[What to work on] Copies of all lines that contain "client" are needed; take them from the data below.

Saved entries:

□ □ □ □

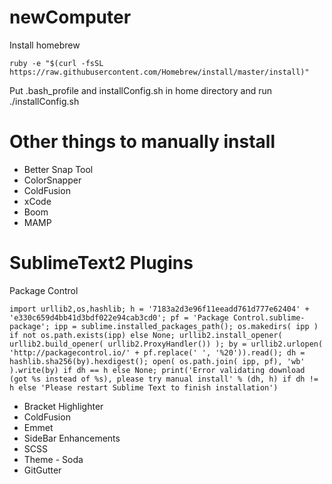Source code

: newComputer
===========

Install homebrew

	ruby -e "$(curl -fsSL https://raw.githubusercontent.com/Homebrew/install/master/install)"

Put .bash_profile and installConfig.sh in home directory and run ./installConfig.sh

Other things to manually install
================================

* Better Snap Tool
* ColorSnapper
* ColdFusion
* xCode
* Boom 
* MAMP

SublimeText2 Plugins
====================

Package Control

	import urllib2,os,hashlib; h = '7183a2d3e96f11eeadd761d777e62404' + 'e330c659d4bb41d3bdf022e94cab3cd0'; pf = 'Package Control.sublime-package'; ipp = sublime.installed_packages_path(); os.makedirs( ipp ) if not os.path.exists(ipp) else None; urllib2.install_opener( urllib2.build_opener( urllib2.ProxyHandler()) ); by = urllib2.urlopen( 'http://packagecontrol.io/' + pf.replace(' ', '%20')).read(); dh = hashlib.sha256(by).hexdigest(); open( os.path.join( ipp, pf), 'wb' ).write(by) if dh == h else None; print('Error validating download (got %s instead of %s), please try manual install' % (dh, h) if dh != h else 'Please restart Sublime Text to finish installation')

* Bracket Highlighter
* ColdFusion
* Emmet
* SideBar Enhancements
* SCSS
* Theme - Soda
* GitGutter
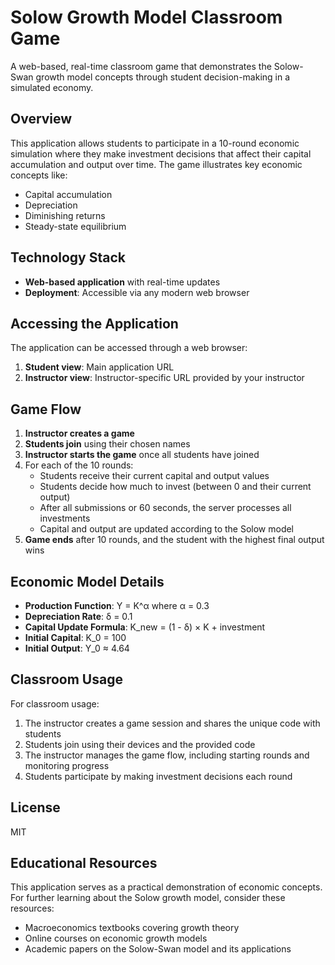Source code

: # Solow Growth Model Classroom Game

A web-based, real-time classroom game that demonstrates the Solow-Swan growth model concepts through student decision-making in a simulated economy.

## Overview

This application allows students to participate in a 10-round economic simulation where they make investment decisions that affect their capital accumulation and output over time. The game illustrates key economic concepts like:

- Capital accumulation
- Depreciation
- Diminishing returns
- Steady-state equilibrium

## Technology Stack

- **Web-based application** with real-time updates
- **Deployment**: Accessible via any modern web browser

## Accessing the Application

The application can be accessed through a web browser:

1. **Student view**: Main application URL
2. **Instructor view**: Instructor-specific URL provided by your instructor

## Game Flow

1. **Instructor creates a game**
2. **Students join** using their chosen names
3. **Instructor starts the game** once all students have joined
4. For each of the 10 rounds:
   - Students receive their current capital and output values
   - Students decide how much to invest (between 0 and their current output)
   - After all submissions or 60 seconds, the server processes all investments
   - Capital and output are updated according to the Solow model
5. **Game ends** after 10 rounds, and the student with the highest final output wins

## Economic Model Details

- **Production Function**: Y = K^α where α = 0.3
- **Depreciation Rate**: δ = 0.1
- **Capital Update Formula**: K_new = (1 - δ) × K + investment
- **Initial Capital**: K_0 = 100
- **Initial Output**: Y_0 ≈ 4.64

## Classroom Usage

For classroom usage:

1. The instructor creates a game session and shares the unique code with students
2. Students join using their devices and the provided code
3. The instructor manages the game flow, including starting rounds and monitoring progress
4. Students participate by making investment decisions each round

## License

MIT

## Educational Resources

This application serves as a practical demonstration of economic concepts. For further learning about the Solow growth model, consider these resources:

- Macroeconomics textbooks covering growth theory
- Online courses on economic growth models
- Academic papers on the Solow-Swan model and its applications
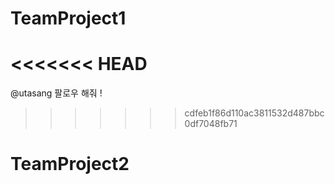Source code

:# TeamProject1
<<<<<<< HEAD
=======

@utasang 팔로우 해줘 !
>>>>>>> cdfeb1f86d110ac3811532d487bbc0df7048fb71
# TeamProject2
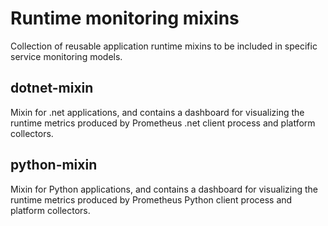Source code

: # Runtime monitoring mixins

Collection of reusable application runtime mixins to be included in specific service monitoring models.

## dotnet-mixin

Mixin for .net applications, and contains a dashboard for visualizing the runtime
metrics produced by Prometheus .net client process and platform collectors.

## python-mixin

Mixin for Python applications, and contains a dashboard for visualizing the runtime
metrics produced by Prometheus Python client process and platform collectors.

□ □ □ □

[Written response]
metrics produced by Prometheus .net client process and platform collectors.
metrics produced by Prometheus Python client process and platform collectors.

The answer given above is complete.